Games with infinite past
Galit Ashkenazi-Golan, János Flesch, Eilon Solan
TL;DR
This work extends equilibrium analysis to dynamic games with an infinite past, where stages run on ${\bf Z}_0$ and backward induction may fail due to nonexistence of consistent runs. It introduces two equilibrium notions and proves their equivalence under a natural activity condition; it establishes existence results for two-player win-lose games with winning sets of Borel-rank at most 2 and continuity-based equilibria for multi-player non-zero-sum games, using Cantor’s intersection theorem instead of traditional backward inductive arguments. The segmentation of runs into segments provides a framework to study segment-restricted games that resemble standard finite-horizon games and clarifies determinacy and value at the segment level. Collectively, the paper contributes both structural insights into infinite-past dynamics and precise existence results under descriptive-set-theoretic conditions, with implications for long-run strategic reasoning and applications to reversed-time payoff models.
Abstract
We study multi-player games with perfect information and general payoff function, where the set of stages is the set of non-positive integers $\{\ldots,-2,-1,0\}$. We define two related equilibrium concepts: one considering only deviations at finitely many stages and another considering all deviations.
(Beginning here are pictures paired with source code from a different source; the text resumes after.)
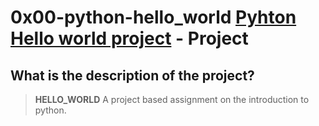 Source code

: # 0x00-python-hello_world [Pyhton Hello world project](https://HELLO_WORLD.com) -  Project

## What is the description of the project?

> **HELLO_WORLD**
> A project based assignment on the introduction to python.

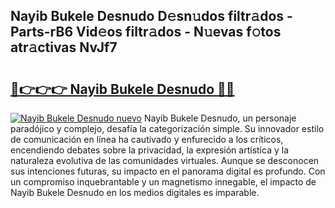 ## Nayib Bukele Desnudo D𝚎sn𝚞dos filtr𝚊dos - Parts-rB6 Vid𝚎os filtr𝚊dos - N𝚞evas f𝚘tos atr𝚊ctivas NvJf7

# <h2><a href="http://mb86qy.tromn.icu/?c=Nayib+Bukele+Desnudo">🔗👉👉👉 Nayib Bukele Desnudo 🔗🔗</a></h2>

[![Nayib Bukele Desnudo nuevo](https://i.imgur.com/pEAQMta.gif)](http://mb86qy.tromn.icu/?c=Nayib+Bukele+Desnudo)
Nayib Bukele Desnudo, un personaje paradójico y complejo, desafía la categorización simple. Su innovador estilo de comunicación en línea ha cautivado y enfurecido a los críticos, encendiendo debates sobre la privacidad, la expresión artística y la naturaleza evolutiva de las comunidades virtuales. Aunque se desconocen sus intenciones futuras, su impacto en el panorama digital es profundo. Con un compromiso inquebrantable y un magnetismo innegable, el impacto de Nayib Bukele Desnudo en los medios digitales es imparable.
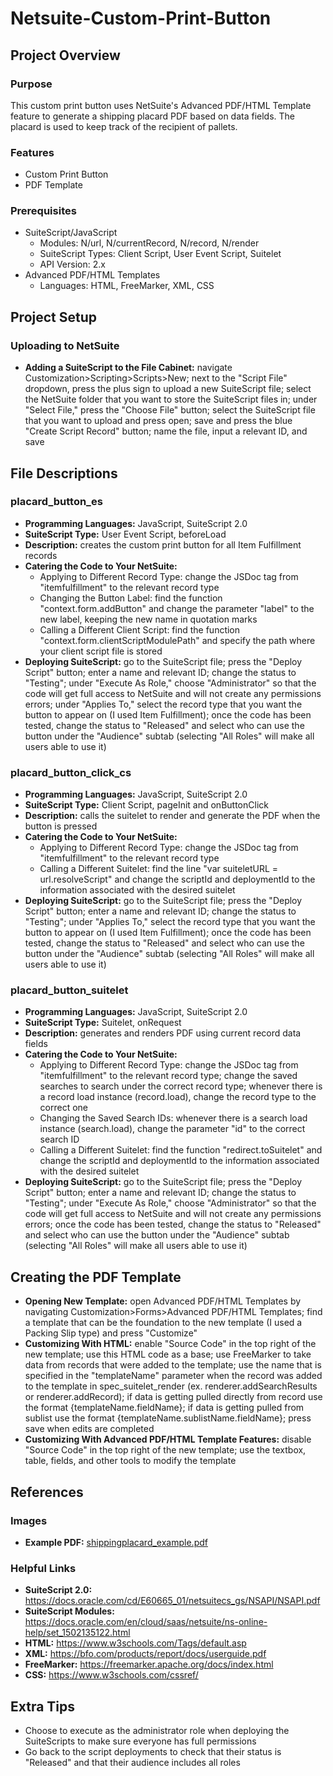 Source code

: # Netsuite-Custom-Print-Button
## Project Overview
### Purpose
This custom print button uses NetSuite's Advanced PDF/HTML Template feature to generate a shipping placard PDF based on data fields. The placard is used to keep track of the recipient of pallets.
### Features
- Custom Print Button
- PDF Template
### Prerequisites
- SuiteScript/JavaScript
  - Modules: N/url, N/currentRecord, N/record, N/render
  - SuiteScript Types: Client Script, User Event Script, Suitelet
  - API Version: 2.x
- Advanced PDF/HTML Templates
  - Languages: HTML, FreeMarker, XML, CSS
## Project Setup
### Uploading to NetSuite
- **Adding a SuiteScript to the File Cabinet:** navigate Customization>Scripting>Scripts>New; next to the "Script File" dropdown, press the plus sign to upload a new SuiteScript file; select the NetSuite folder that you want to store the SuiteScript files in; under "Select File," press the "Choose File" button; select the SuiteScript file that you want to upload and press open; save and press the blue "Create Script Record" button; name the file, input a relevant ID, and save
## File Descriptions
### placard_button_es
- **Programming Languages:** JavaScript, SuiteScript 2.0
- **SuiteScript Type:** User Event Script, beforeLoad
- **Description:** creates the custom print button for all Item Fulfillment records
- **Catering the Code to Your NetSuite:**
    - Applying to Different Record Type: change the JSDoc tag from "itemfulfillment" to the relevant record type
    - Changing the Button Label: find the function "context.form.addButton" and change the parameter "label" to the new label, keeping the new name in quotation marks
    - Calling a Different Client Script: find the function "context.form.clientScriptModulePath" and specify the path where your client script file is stored
- **Deploying SuiteScript:** go to the SuiteScript file; press the "Deploy Script" button; enter a name and relevant ID; change the status to "Testing"; under "Execute As Role," choose "Administrator" so that the code will get full access to NetSuite and will not create any permissions errors; under "Applies To," select the record type that you want the button to appear on (I used Item Fulfillment); once the code has been tested, change the status to "Released" and select who can use the button under the "Audience" subtab (selecting "All Roles" will make all users able to use it)
### placard_button_click_cs
- **Programming Languages:** JavaScript, SuiteScript 2.0
- **SuiteScript Type:** Client Script, pageInit and onButtonClick
- **Description:** calls the suitelet to render and generate the PDF when the button is pressed
- **Catering the Code to Your NetSuite:**
    - Applying to Different Record Type: change the JSDoc tag from "itemfulfillment" to the relevant record type
    - Calling a Different Suitelet: find the line "var suiteletURL = url.resolveScript" and change the scriptId and deploymentId to the information associated with the desired suitelet
- **Deploying SuiteScript:** go to the SuiteScript file; press the "Deploy Script" button; enter a name and relevant ID; change the status to "Testing"; under "Applies To," select the record type that you want the button to appear on (I used Item Fulfillment); once the code has been tested, change the status to "Released" and select who can use the button under the "Audience" subtab (selecting "All Roles" will make all users able to use it)
### placard_button_suitelet
- **Programming Languages:** JavaScript, SuiteScript 2.0
- **SuiteScript Type:** Suitelet, onRequest
- **Description:** generates and renders PDF using current record data fields
- **Catering the Code to Your NetSuite:**
    - Applying to Different Record Type: change the JSDoc tag from "itemfulfillment" to the relevant record type; change the saved searches to search under the correct record type; whenever there is a record load instance (record.load), change the record type to the correct one
    - Changing the Saved Search IDs: whenever there is a search load instance (search.load), change the parameter "id" to the correct search ID
    - Calling a Different Suitelet: find the function "redirect.toSuitelet" and change the scriptId and deploymentId to the information associated with the desired suitelet
- **Deploying SuiteScript:** go to the SuiteScript file; press the "Deploy Script" button; enter a name and relevant ID; change the status to "Testing"; under "Execute As Role," choose "Administrator" so that the code will get full access to NetSuite and will not create any permissions errors; once the code has been tested, change the status to "Released" and select who can use the button under the "Audience" subtab (selecting "All Roles" will make all users able to use it)
## Creating the PDF Template
- **Opening New Template:** open Advanced PDF/HTML Templates by navigating Customization>Forms>Advanced PDF/HTML Templates; find a template that can be the foundation to the new template (I used a Packing Slip type) and press "Customize"
- **Customizing With HTML:** enable "Source Code" in the top right of the new template; use this HTML code as a base; use FreeMarker to take data from records that were added to the template; use the name that is specified in the "templateName" parameter when the record was added to the template in spec_suitelet_render (ex. renderer.addSearchResults or renderer.addRecord); if data is getting pulled directly from record use the format {templateName.fieldName}; if data is getting pulled from sublist use the format {templateName.sublistName.fieldName}; press save when edits are completed
- **Customizing With Advanced PDF/HTML Template Features:** disable "Source Code" in the top right of the new template; use the textbox, table, fields, and other tools to modify the template
## References
### Images
- **Example PDF:** [shippingplacard_example.pdf](https://github.com/elizabethpursell/Netsuite-Custom-Print-Button/files/9203264/shippingplacard_example.pdf)
### Helpful Links
- **SuiteScript 2.0:** https://docs.oracle.com/cd/E60665_01/netsuitecs_gs/NSAPI/NSAPI.pdf
- **SuiteScript Modules:** https://docs.oracle.com/en/cloud/saas/netsuite/ns-online-help/set_1502135122.html
- **HTML:** https://www.w3schools.com/Tags/default.asp
- **XML:** https://bfo.com/products/report/docs/userguide.pdf
- **FreeMarker:** https://freemarker.apache.org/docs/index.html
- **CSS:** https://www.w3schools.com/cssref/
## Extra Tips
- Choose to execute as the administrator role when deploying the SuiteScripts to make sure everyone has full permissions
- Go back to the script deployments to check that their status is "Released" and that their audience includes all roles
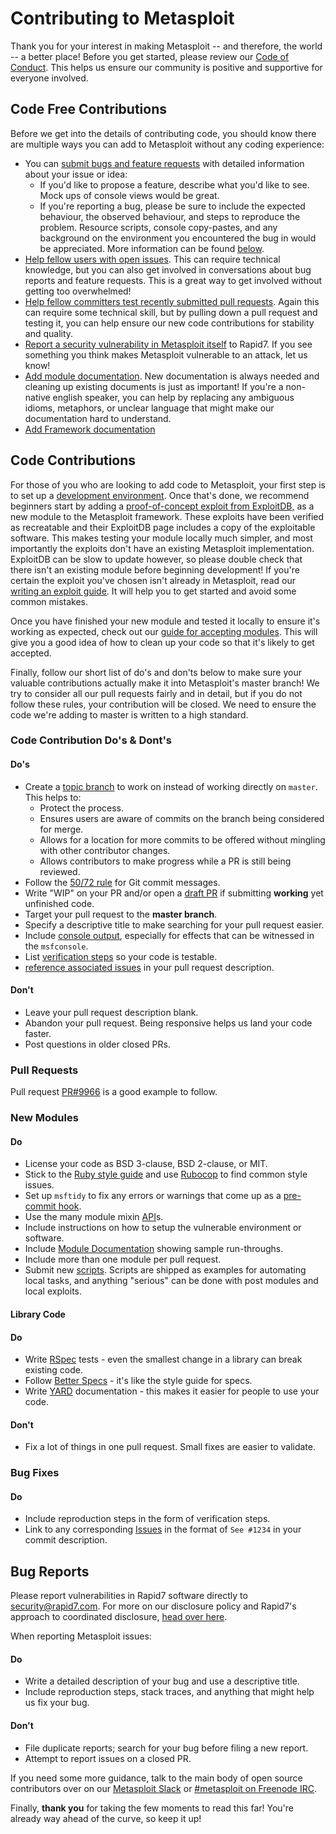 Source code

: # Contributing to Metasploit

Thank you for your interest in making Metasploit -- and therefore, the
world -- a better place!  Before you get started, please review our [Code of Conduct](https://github.com/rapid7/metasploit-framework/wiki/Code-Of-Conduct). This helps us ensure our community is positive and supportive for everyone involved. 

## Code Free Contributions 

Before we get into the details of contributing code, you should know there are multiple ways you can add to Metasploit without any coding experience:

- You can [submit bugs and feature requests](https://github.com/rapid7/metasploit-framework/issues/new) with detailed information about your issue or idea: 
  - If you'd like to propose a feature, describe what you'd like to see. Mock ups of console views would be great.
  - If you're reporting a bug, please be sure to include the expected behaviour, the observed behaviour, and steps to reproduce the problem. Resource scripts, console copy-pastes, and any background on the environment you encountered the bug in would be appreciated. More information can be found [below](#bug-reports).
- [Help fellow users with open issues]. This can require technical knowledge, but you can also get involved in conversations about bug reports and feature requests. This is a great way to get involved without getting too overwhelmed! 
- [Help fellow committers test recently submitted pull requests](https://github.com/rapid7/metasploit-framework/pulls). Again this can require some technical skill, but by pulling down a pull request and testing it, you can help ensure our new code contributions for stability and quality. 
- [Report a security vulnerability in Metasploit itself] to Rapid7. If you see something you think makes Metasploit vulnerable to an attack, let us know!  
- [Add module documentation](https://github.com/rapid7/metasploit-framework/wiki/Generating-Module-Documentation). New documentation is always needed and cleaning up existing documents is just as important! If you're a non-native english speaker, you can help by replacing any ambiguous idioms, metaphors, or unclear language that might make our documentation hard to understand. 
- [Add Framework documentation](/documentation/framework/contributing_framework_docs.md) 

## Code Contributions

For those of you who are looking to add code to Metasploit, your first step is to set up a [development environment]. Once that's done, we recommend beginners start by adding a [proof-of-concept exploit from ExploitDB,](https://www.exploit-db.com/search?verified=true&hasapp=true&nomsf=true) as a new module to the Metasploit framework. These exploits have been verified as recreatable and their ExploitDB page includes a copy of the exploitable software. This makes testing your module locally much simpler, and most importantly the exploits don't have an existing Metasploit implementation. ExploitDB can be slow to update however, so please double check that there isn't an existing module before beginning development! If you're certain the exploit you've chosen isn't already in Metasploit, read our [writing an exploit guide](https://github.com/rapid7/metasploit-framework/wiki/How-to-get-started-with-writing-an-exploit). It will help you to get started and avoid some common mistakes.

Once you have finished your new module and tested it locally to ensure it's working as expected, check out our [guide for accepting modules](https://github.com/rapid7/metasploit-framework/wiki/Guidelines-for-Accepting-Modules-and-Enhancements#module-additions). This will give you a good idea of how to clean up your code so that it's likely to get accepted.  

Finally, follow our short list of do's and don'ts below to make sure your valuable contributions actually make it into Metasploit's master branch! We try to consider all our pull requests fairly and in detail, but if you do not follow these rules, your contribution
will be closed. We need to ensure the code we're adding to master is written to a high standard.

### Code Contribution Do's & Dont's

#### Do's

* Create a [topic branch] to work on instead of working directly on `master`. This helps to:
	*  Protect the process.
	* Ensures users are aware of commits on the branch being considered for merge.  
	* Allows for a location for more commits to be offered without mingling with other contributor changes.
	* Allows contributors to make progress while a PR is still being reviewed.
* Follow the [50/72 rule] for Git commit messages.
* Write "WIP" on your PR and/or open a [draft PR] if submitting **working** yet unfinished code.
* Target your pull request to the **master branch**.
* Specify a descriptive title to make searching for your pull request easier.
* Include [console output], especially for effects that can be witnessed in the  `msfconsole`.
* List [verification steps] so your code is testable.
* [reference associated issues] in your pull request description.

#### Don't

* Leave your pull request description blank.
* Abandon your pull request. Being responsive helps us land your code faster.
* Post questions in older closed PRs.

### Pull Requests

Pull request [PR#9966] is a good example to follow.

### New Modules

#### Do

* License your code as BSD 3-clause, BSD 2-clause, or MIT.
* Stick to the [Ruby style guide] and use [Rubocop] to find common style issues.
* Set up `msftidy` to fix any errors or warnings that come up as a [pre-commit hook].
* Use the many module mixin [API]s.
* Include instructions on how to setup the vulnerable environment or software.
* Include [Module Documentation] showing sample run-throughs.
* Include more than one module per pull request.
* Submit new [scripts].  Scripts are shipped as examples for automating local tasks, and anything "serious" can be done with post modules and local exploits.

#### Library Code

#### Do

* Write [RSpec] tests - even the smallest change in a library can break existing code.
* Follow [Better Specs] - it's like the style guide for specs.
* Write [YARD] documentation - this makes it easier for people to use your code.

#### Don't

* Fix a lot of things in one pull request. Small fixes are easier to validate.

### Bug Fixes

#### Do

* Include reproduction steps in the form of verification steps.
* Link to any corresponding [Issues] in the format of `See #1234` in your commit description.

## Bug Reports

Please report vulnerabilities in Rapid7 software directly to security@rapid7.com. For more on our disclosure policy and Rapid7's approach to coordinated disclosure, [head over here](https://www.rapid7.com/security). 

When reporting Metasploit issues:

#### Do

* Write a detailed description of your bug and use a descriptive title.
* Include reproduction steps, stack traces, and anything that might help us fix your bug.

#### Don't

* File duplicate reports; search for your bug before filing a new report.
* Attempt to report issues on a closed PR.

If you need some more guidance, talk to the main body of open source contributors over on our
[Metasploit Slack] or [#metasploit on Freenode IRC].

Finally, **thank you** for taking the few moments to read this far! You're already way ahead of the
curve, so keep it up!

[Code of Conduct]:https://github.com/rapid7/metasploit-framework/wiki/CODE_OF_CONDUCT.md
[Submit bugs and feature requests]:http://r-7.co/MSF-BUGv1
[Help fellow users with open issues]:https://github.com/rapid7/metasploit-framework/issues
[help fellow committers test recently submitted pull requests]:https://github.com/rapid7/metasploit-framework/pulls
[Report a security vulnerability in Metasploit itself]:https://www.rapid7.com/disclosure.jsp
[development environment]:http://r-7.co/MSF-DEV
[proof-of-concept exploits]:https://www.exploit-db.com/search?verified=true&hasapp=true&nomsf=true
[Ruby style guide]:https://github.com/bbatsov/ruby-style-guide
[Rubocop]:https://rubygems.org/search?query=rubocop
[50/72 rule]:http://tbaggery.com/2008/04/19/a-note-about-git-commit-messages.html
[topic branch]:http://git-scm.com/book/en/Git-Branching-Branching-Workflows#Topic-Branches
[draft PR]:https://help.github.com/en/articles/about-pull-requests#draft-pull-requests
[console output]:https://help.github.com/articles/github-flavored-markdown#fenced-code-blocks
[verification steps]:https://help.github.com/articles/writing-on-github#task-lists
[reference associated issues]:https://github.com/blog/1506-closing-issues-via-pull-requests
[PR#9966]:https://github.com/rapid7/metasploit-framework/pull/9966
[pre-commit hook]:https://github.com/rapid7/metasploit-framework/blob/master/tools/dev/pre-commit-hook.rb
[API]:https://rapid7.github.io/metasploit-framework/api
[Module Documentation]:https://github.com/rapid7/metasploit-framework/wiki/Generating-Module-Documentation
[scripts]:https://github.com/rapid7/metasploit-framework/tree/master/scripts
[RSpec]:http://rspec.info
[Better Specs]:http://www.betterspecs.org/
[YARD]:http://yardoc.org
[Issues]:https://github.com/rapid7/metasploit-framework/issues
[Metasploit Slack]:https://www.metasploit.com/slack
[#metasploit on Freenode IRC]:http://webchat.freenode.net/?channels=%23metasploit&uio=d4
We show that (i) The sets of equilibrium plays coincide for the two equilibrium concepts, provided that at least two players are active along each infinite play. (ii) In win-lose games, the game has an equilibrium if the winning sets have Borel-rank at most 2, and we provide a counter-example showing that this is no longer true for Borel-rank 3. (iii) In general non-zero-sum games, the game has an equilibrium if the payoff functions are continuous, for example, with reversed-time discounted payoffs. The challenge for all these results is that not all strategy profiles admit a consistent infinite play, hampering the use of backward induction arguments.